Earlier this week, news broke that North Korea might carry out a new nuclear test, and countries involved in the Six-Party Talks are undergoing leadership transitions. “All leaders, save for Kim Jong Un, will opt for crisis management or appeasement, as preoccupied with domestic affairs as they will be,” Lee says. “Kim will exploit this and continue to provoke on the assumption that higher stakes will bring bigger blandishments.”

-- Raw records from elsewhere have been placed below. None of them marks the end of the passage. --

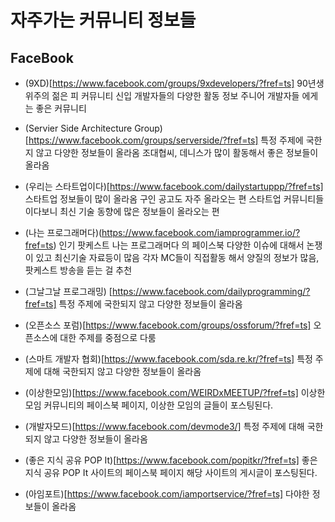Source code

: # 자주가는 커뮤니티 정보들

## FaceBook

* (9XD)[https://www.facebook.com/groups/9xdevelopers/?fref=ts] 90년생 위주의 젊은 피 커뮤니티 신입 개발자들의 다양한 활동 정보 주니어 개발자들 에게는 좋은 커뮤니티

* (Servier Side Architecture Group)[https://www.facebook.com/groups/serverside/?fref=ts] 특정 주제에 국한지 않고 다양한 정보들이 올라옴 조대협씨, 데니스가 많이 활동해서 좋은 정보들이 올라옴
* (우리는 스타트업이다)[https://www.facebook.com/dailystartuppp/?fref=ts] 스타트업 정보들이 많이 올라옴 구인 공고도 자주 올라오는 편 스타트업 커뮤니티들이다보니 최신 기술 동향에 많은 정보들이 올라오는 편
* (나는 프로그래머다)(https://www.facebook.com/iamprogrammer.io/?fref=ts) 인기 팟케스트 나는 프로그래머다 의 페이스북 다양한 이슈에 대해서 논쟁이 있고 최신기술 자료등이 많음 각자 MC들이 직접활동 해서 양질의 정보가 많음, 팟케스트 방송을 듣는 걸 추천
* (그날그날 프로그래밍) [https://www.facebook.com/dailyprogramming/?fref=ts] 특정 주제에 국한되지 않고 다양한 정보들이 올라옴
* (오픈소스 포럼)[https://www.facebook.com/groups/ossforum/?fref=ts] 오픈소스에 대한 주제를 중점으로 다룸
* (스마트 개발자 협회)[https://www.facebook.com/sda.re.kr/?fref=ts] 특정 주제에 대해 국한되지 않고 다양한 정보들이 올라옴
* (이상한모임)[https://www.facebook.com/WEIRDxMEETUP/?fref=ts] 이상한 모임 커뮤니티의 페이스북 페이지, 이상한 모임의 글들이 포스팅된다.
* (개발자모드)[https://www.facebook.com/devmode3/] 특정 주제에 대해 국한되지 않고 다양한 정보들이 올라옴
* (좋은 지식 공유 POP It)[https://www.facebook.com/popitkr/?fref=ts] 좋은 지식 공유 POP It 사이트의 페이스북 페이지 해당 사이트의 게시글이 포스팅된다.
* (아임포트)[https://www.facebook.com/iamportservice/?fref=ts] 다야한 정보들이 올라옴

Then there’s the overriding geopolitical situation. “It will be very difficult for any kind of joint ROK/DPRK activity in the health sector, due to the fact that the DPRK considers that the peninsula is still in a state of war,” notes Victor W. C. Hsu, a faculty member at the Korea Development Institute. “The DPRK will certainly welcome medicine, medical supplies and medical equipment from the ROK.  But that is about all in terms of North/South collaboration for now.”

When presented with criticism that his plan for Korean peninsula collaboration is unrealistic, Hotez said complicated problems require creative solutions.

“Who would have believed that Dr. Albert Sabin could collaborate with Soviet virologists to develop and test the first oral polio vaccine in the late 1950s and into 1960? Yet it happened right after the Soviet Sputnik launch and around Soviet testing of the hydrogen bomb, including the world’s largest ever man-made explosion,” he wrote in an email.

“That’s the point of vaccine diplomacy — it’s not supposed to be easy.”